**EXERCISE REQUIREMENTS:** Going down the listing below, print exactly each line from the one with "- Left-leaning opposed perspective" up to and including the one with "- Right-leaning opposed (opp_right)", and skip the rest.

**EXTRACTED ENTRIES:**
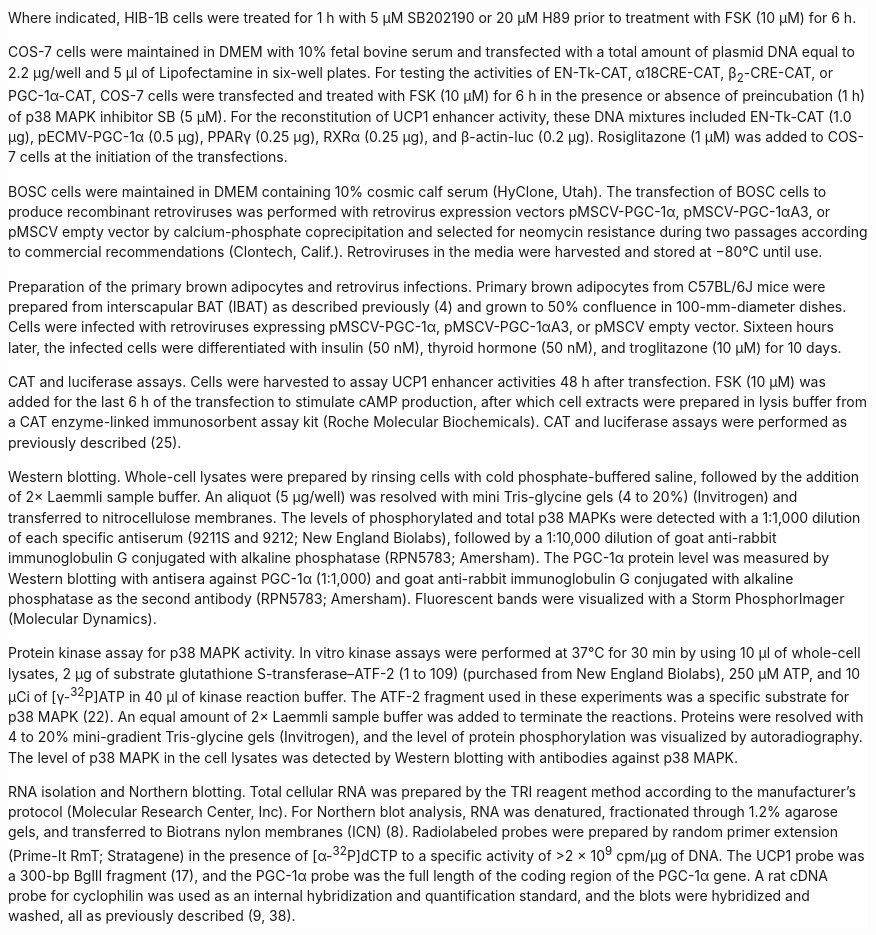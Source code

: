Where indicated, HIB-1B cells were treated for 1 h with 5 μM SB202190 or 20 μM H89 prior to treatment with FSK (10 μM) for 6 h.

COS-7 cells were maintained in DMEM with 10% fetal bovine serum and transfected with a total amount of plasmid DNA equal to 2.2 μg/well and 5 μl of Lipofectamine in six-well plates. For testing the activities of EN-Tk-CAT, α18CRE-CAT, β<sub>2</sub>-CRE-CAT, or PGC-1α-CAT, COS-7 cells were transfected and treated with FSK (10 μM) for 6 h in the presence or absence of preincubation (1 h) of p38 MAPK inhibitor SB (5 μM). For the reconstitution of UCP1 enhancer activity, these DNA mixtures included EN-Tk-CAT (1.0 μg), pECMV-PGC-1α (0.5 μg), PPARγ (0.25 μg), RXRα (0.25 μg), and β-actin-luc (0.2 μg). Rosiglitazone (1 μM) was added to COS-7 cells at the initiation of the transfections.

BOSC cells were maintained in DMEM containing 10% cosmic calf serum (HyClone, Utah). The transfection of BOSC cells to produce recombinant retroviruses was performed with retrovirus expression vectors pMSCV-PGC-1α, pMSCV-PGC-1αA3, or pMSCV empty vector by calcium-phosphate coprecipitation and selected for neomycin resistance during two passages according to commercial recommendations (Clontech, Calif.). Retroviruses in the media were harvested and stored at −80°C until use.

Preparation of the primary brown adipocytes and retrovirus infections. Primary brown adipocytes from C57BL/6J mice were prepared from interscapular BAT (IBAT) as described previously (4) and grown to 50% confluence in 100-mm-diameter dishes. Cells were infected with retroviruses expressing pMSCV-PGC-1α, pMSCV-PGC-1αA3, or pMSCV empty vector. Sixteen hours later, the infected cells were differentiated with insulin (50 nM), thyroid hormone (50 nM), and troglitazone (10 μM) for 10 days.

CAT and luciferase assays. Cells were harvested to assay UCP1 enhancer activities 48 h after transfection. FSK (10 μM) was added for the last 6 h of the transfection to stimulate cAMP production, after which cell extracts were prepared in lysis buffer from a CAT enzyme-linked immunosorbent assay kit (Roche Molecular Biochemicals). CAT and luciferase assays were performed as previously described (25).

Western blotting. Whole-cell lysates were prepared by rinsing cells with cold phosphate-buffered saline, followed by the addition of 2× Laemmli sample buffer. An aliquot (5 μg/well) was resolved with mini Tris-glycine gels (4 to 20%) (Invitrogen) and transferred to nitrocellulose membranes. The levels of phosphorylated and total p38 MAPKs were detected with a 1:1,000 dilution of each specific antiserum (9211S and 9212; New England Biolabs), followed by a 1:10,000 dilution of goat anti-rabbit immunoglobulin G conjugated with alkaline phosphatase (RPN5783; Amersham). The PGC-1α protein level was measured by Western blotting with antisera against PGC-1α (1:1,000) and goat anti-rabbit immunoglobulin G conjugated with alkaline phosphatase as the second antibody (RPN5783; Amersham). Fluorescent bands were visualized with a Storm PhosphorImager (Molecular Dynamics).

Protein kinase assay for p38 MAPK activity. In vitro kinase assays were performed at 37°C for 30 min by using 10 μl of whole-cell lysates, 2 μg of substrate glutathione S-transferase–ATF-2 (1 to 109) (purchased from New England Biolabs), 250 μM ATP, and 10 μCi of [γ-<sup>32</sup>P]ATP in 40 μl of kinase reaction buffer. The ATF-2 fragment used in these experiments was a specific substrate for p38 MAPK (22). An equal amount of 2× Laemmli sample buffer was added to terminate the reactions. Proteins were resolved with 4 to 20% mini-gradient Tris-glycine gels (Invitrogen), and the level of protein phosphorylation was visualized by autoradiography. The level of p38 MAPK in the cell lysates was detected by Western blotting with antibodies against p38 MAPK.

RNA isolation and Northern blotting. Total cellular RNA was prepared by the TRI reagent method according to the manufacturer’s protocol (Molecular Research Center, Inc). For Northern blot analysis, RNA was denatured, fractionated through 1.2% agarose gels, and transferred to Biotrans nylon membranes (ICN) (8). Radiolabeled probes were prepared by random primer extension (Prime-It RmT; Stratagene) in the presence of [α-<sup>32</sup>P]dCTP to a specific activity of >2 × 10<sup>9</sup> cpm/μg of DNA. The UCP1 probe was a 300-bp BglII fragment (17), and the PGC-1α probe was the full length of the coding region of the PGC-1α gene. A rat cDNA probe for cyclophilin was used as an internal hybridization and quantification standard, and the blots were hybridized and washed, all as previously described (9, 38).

---

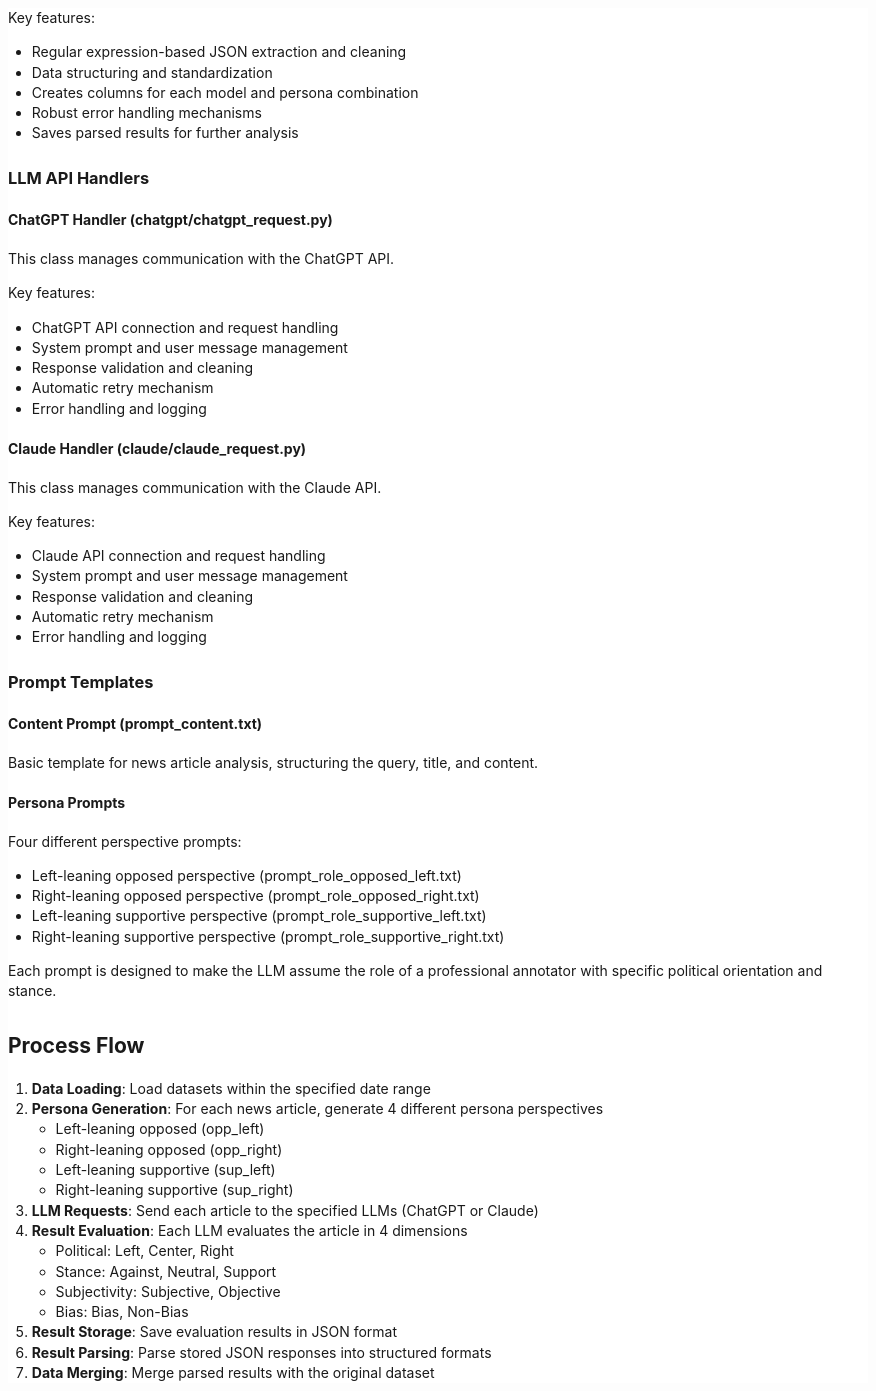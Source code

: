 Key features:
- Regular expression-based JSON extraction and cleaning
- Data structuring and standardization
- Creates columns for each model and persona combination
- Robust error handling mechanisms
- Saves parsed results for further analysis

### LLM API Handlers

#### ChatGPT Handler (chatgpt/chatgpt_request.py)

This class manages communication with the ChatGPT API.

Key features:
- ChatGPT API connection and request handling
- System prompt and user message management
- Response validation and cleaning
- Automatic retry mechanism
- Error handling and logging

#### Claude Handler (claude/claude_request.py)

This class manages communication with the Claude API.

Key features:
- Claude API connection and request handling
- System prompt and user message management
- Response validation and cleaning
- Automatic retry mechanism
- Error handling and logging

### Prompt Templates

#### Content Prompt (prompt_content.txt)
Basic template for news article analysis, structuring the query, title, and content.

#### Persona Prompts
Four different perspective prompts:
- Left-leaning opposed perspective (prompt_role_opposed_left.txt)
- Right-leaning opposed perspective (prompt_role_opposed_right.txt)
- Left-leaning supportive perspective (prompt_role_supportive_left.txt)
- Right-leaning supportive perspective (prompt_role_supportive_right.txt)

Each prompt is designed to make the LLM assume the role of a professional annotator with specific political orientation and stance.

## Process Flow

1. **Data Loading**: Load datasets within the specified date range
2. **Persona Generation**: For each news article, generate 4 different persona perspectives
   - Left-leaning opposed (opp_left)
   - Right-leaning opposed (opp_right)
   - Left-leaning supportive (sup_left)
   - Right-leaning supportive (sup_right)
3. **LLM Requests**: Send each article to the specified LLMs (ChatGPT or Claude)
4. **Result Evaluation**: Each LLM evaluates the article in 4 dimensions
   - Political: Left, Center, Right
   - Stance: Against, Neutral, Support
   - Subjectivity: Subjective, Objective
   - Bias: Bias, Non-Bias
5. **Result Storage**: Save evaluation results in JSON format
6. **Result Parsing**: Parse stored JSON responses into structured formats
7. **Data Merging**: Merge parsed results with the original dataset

--

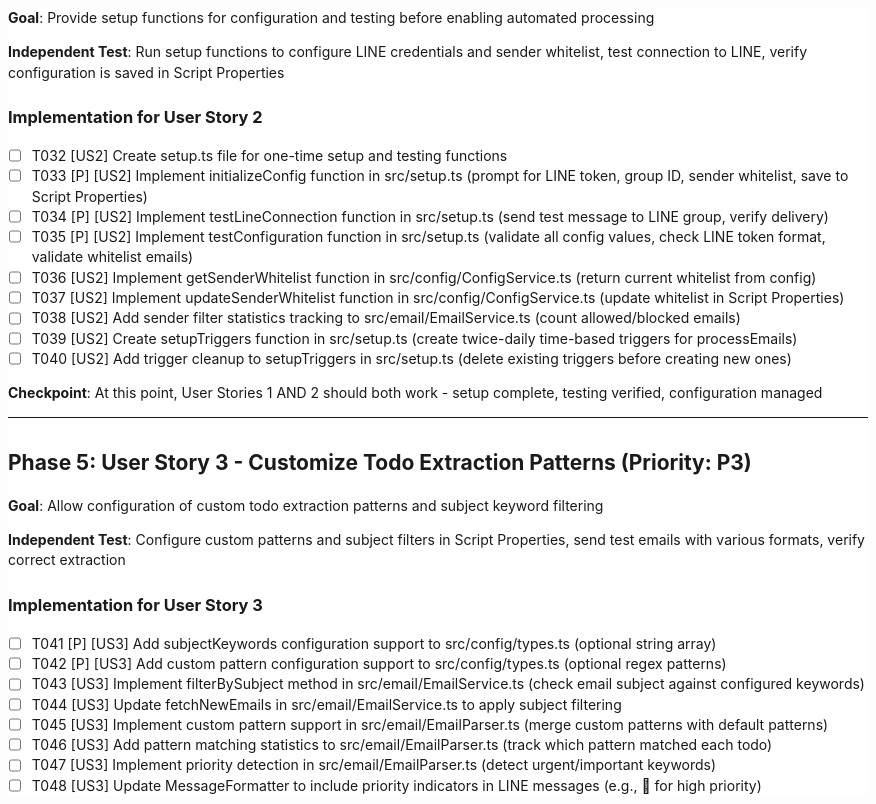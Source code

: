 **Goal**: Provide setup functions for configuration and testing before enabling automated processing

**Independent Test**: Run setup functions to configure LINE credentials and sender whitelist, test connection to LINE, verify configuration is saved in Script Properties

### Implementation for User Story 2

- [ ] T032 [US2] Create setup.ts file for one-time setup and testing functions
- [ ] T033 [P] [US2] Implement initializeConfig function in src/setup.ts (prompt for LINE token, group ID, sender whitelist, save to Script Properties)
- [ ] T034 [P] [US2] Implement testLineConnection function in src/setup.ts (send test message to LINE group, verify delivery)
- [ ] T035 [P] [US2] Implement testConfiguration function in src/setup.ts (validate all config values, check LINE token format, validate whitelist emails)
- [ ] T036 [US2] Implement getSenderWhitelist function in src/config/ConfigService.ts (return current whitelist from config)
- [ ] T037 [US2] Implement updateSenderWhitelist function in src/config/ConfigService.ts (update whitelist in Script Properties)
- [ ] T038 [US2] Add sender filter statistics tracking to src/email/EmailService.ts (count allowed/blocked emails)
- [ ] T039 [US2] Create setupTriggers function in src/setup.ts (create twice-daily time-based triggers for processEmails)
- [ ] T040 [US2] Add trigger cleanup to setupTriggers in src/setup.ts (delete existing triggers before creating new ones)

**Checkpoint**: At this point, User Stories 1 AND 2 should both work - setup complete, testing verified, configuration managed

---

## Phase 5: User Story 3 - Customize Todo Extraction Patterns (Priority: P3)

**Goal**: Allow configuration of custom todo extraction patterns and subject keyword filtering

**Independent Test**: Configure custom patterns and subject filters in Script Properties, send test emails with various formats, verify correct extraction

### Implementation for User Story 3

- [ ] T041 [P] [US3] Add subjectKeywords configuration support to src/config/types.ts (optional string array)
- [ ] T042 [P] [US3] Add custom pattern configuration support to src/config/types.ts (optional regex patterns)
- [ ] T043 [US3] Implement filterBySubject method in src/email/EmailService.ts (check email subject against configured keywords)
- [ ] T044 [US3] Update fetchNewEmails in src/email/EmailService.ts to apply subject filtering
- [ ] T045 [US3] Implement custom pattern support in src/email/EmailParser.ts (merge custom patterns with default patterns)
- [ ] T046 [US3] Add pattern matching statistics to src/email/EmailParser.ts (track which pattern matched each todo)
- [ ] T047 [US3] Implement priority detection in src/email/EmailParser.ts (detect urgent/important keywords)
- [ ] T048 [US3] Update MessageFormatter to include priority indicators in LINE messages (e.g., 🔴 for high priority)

**ANSWER FOR THIS EXERCISE:**
- Left-leaning opposed perspective (prompt_role_opposed_left.txt)
- Right-leaning opposed perspective (prompt_role_opposed_right.txt)
- Left-leaning supportive perspective (prompt_role_supportive_left.txt)
- Right-leaning supportive perspective (prompt_role_supportive_right.txt)

Each prompt is designed to make the LLM assume the role of a professional annotator with specific political orientation and stance.

## Process Flow

1. **Data Loading**: Load datasets within the specified date range
2. **Persona Generation**: For each news article, generate 4 different persona perspectives
   - Left-leaning opposed (opp_left)
   - Right-leaning opposed (opp_right)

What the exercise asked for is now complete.